The British team announced on Friday morning that its operating company, Just Racing Services Limited, had entered administration after being unsuccessful in its attempts to find much-needed investment in recent months.

Despite getting as far as a heads-of-terms agreement with an Asian investment firm in December, the potential buy-out collapsed, giving Manor's parent company no alternative but to place the team in administration on the eve of the 2017 season.

Fitzpatrick admitted the two points Felipe Nasr scored in Brazil -- which saw Sauber leapfrog Manor up to 10th in the constructors' championship standings -- ultimately sealed the Banbury-based outfit's fate.

"When I took over the team in 2015, the challenge was clear; it was imperative that the team finish in 10th place or better in 2016," Fitzpatrick said. "For much of the season we were on track. But the dramatic race in Brazil ended our hopes of this result and ultimately brought into doubt the team's ability to race in 2017.

"I look back on 2016 with pride in what Manor accomplished in what was the most successful year in the team's history. I would like to thank the team for their constant hard work, determination and passion. We made a huge amount of progress on and off track but ultimately it was not enough."

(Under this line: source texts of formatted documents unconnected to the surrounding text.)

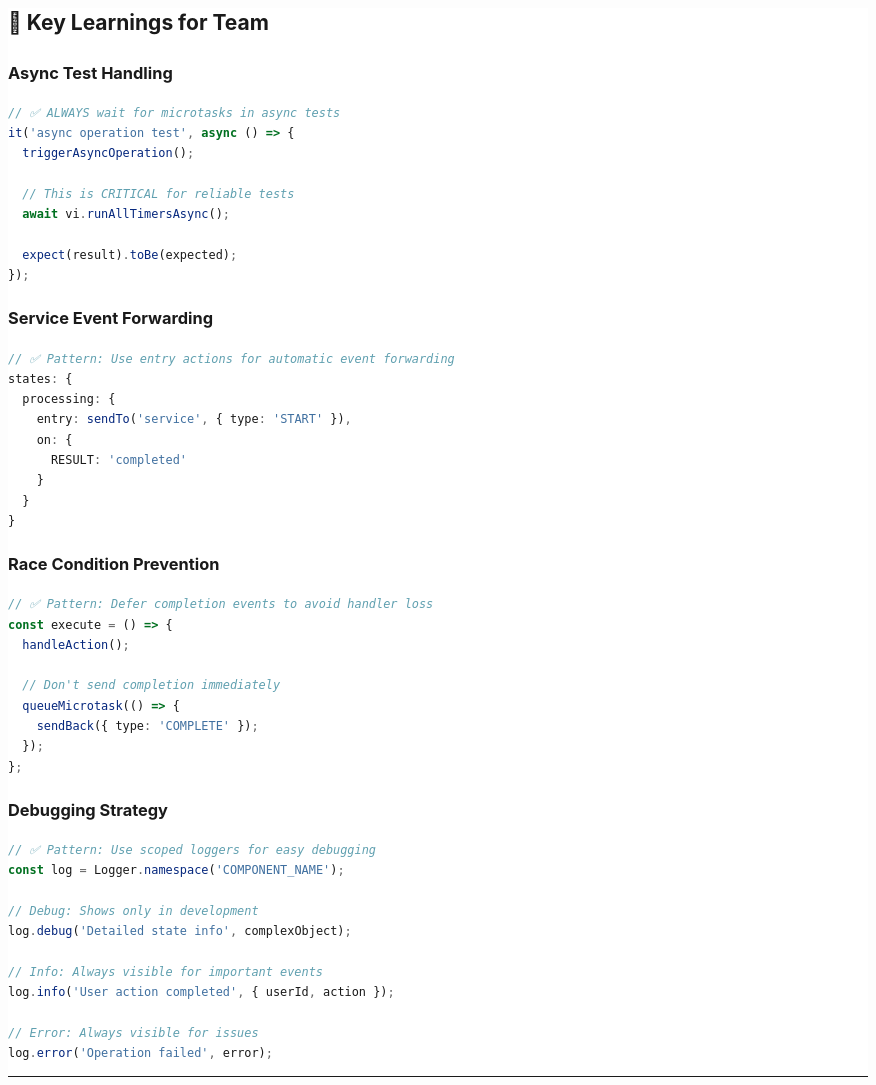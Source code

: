 
## 🎯 **Key Learnings for Team**

### **Async Test Handling**
```typescript
// ✅ ALWAYS wait for microtasks in async tests
it('async operation test', async () => {
  triggerAsyncOperation();
  
  // This is CRITICAL for reliable tests
  await vi.runAllTimersAsync();
  
  expect(result).toBe(expected);
});
```

### **Service Event Forwarding**
```typescript
// ✅ Pattern: Use entry actions for automatic event forwarding
states: {
  processing: {
    entry: sendTo('service', { type: 'START' }),
    on: {
      RESULT: 'completed'
    }
  }
}
```

### **Race Condition Prevention**
```typescript
// ✅ Pattern: Defer completion events to avoid handler loss
const execute = () => {
  handleAction();
  
  // Don't send completion immediately
  queueMicrotask(() => {
    sendBack({ type: 'COMPLETE' });
  });
};
```

### **Debugging Strategy**
```typescript
// ✅ Pattern: Use scoped loggers for easy debugging
const log = Logger.namespace('COMPONENT_NAME');

// Debug: Shows only in development
log.debug('Detailed state info', complexObject);

// Info: Always visible for important events  
log.info('User action completed', { userId, action });

// Error: Always visible for issues
log.error('Operation failed', error);
```

---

Manor had looked on course for a 10th place finish -- and a much-needed prize money boost -- for much of the season after Pascal Werhlein finished 10th at the Austrian Grand Prix. But Nasr's ninth place at his home race in November proved enough for the Swiss team to overtake Manor in the standings.

Fitzpatrick, who spearheaded Manor's recovery from the administration of its predecessor, Marussia, in early 2015, was left disappointed that his team ran out of time to secure its future before the start of 2017.

"Today's decision to put the team into administration represents a disappointing end to a two year journey for Manor. Over much of the last year we have been in discussions with several investor groups, and had finally agreed terms of a sale to an Asian investment consortium in December.

"This would have provided the team with a strong platform for continued growth and development. Unfortunately time ran out before they could complete the transaction.

"Not wishing to repeat events of the past, we resolved in 2015 not to start any season that we did not know for certain we could complete, so we have taken the difficult decision to put the team's operating company into administration."